- TASK ITEM
Return the lines of the data below exactly. Start at the first and end with the line containing "The quota check".
[SUPPLIED MATERIAL Boundary: Start]
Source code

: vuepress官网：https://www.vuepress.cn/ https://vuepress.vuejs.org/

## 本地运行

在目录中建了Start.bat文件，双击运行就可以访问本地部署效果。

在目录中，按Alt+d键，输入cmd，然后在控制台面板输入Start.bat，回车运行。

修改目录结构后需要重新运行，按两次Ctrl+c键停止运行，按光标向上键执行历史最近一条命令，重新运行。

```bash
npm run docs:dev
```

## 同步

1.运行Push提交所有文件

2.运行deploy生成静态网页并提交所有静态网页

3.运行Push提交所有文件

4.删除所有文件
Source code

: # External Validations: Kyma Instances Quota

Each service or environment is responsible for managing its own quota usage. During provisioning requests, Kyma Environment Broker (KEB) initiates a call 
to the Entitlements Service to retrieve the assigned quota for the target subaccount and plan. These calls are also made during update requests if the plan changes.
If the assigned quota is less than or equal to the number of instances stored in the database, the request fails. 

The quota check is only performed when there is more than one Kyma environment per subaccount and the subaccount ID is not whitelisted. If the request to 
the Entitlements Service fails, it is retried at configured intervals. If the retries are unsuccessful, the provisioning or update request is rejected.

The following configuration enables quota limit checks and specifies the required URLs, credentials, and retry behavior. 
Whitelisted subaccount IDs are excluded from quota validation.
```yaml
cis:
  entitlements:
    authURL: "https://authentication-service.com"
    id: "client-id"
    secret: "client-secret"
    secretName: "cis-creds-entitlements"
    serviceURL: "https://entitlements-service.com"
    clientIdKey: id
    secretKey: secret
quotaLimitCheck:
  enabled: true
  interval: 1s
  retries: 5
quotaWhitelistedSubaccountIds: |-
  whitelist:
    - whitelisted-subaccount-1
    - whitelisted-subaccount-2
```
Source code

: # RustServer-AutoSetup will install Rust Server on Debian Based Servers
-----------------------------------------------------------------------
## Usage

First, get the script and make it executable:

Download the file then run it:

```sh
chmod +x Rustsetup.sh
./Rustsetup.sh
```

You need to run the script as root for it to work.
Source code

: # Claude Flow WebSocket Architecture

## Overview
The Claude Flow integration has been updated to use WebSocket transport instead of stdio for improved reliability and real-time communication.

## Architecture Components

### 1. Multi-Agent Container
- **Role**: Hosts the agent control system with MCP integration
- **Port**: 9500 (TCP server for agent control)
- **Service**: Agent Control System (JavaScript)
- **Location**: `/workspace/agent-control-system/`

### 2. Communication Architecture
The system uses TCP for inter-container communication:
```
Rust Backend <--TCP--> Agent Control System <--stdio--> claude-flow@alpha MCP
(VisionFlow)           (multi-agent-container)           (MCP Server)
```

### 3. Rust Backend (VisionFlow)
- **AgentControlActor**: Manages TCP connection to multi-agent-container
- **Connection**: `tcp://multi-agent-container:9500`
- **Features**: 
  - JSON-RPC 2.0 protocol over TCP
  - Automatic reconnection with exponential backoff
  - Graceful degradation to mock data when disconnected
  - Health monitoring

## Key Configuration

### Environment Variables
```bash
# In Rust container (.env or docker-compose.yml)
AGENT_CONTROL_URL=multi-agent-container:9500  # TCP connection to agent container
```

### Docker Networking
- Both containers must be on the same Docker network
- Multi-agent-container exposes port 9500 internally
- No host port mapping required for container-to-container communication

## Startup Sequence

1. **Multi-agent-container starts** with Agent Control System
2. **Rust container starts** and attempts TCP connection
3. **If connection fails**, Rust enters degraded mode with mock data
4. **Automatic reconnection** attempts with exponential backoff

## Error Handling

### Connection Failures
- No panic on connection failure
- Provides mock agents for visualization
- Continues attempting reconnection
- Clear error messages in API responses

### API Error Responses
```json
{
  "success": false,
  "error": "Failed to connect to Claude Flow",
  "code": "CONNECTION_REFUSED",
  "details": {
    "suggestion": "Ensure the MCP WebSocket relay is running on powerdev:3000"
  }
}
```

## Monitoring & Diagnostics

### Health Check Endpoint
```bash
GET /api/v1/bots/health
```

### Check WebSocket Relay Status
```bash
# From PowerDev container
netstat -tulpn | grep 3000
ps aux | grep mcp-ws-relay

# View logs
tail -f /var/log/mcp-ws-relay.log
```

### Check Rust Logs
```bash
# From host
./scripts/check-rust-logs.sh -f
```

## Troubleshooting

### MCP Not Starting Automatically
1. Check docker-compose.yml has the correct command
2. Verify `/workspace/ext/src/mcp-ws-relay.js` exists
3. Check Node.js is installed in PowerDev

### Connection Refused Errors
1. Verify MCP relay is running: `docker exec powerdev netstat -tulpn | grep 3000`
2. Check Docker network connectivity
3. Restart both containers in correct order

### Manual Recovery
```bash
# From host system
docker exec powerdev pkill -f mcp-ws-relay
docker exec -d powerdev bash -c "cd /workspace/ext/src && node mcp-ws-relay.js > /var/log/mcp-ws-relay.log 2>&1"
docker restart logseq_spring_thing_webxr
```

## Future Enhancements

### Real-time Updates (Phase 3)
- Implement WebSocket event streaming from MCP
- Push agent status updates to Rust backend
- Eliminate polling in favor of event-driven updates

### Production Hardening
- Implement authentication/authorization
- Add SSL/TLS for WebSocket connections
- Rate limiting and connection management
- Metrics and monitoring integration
[SUPPLIED MATERIAL Boundary: End]
- ANSWER SECTION
Source code

: vuepress官网：https://www.vuepress.cn/ https://vuepress.vuejs.org/

## 本地运行

在目录中建了Start.bat文件，双击运行就可以访问本地部署效果。

在目录中，按Alt+d键，输入cmd，然后在控制台面板输入Start.bat，回车运行。

修改目录结构后需要重新运行，按两次Ctrl+c键停止运行，按光标向上键执行历史最近一条命令，重新运行。

```bash
npm run docs:dev
```

## 同步

1.运行Push提交所有文件

2.运行deploy生成静态网页并提交所有静态网页

3.运行Push提交所有文件

4.删除所有文件
Source code

: # External Validations: Kyma Instances Quota

Each service or environment is responsible for managing its own quota usage. During provisioning requests, Kyma Environment Broker (KEB) initiates a call 
to the Entitlements Service to retrieve the assigned quota for the target subaccount and plan. These calls are also made during update requests if the plan changes.
If the assigned quota is less than or equal to the number of instances stored in the database, the request fails. 

The quota check is only performed when there is more than one Kyma environment per subaccount and the subaccount ID is not whitelisted. If the request to 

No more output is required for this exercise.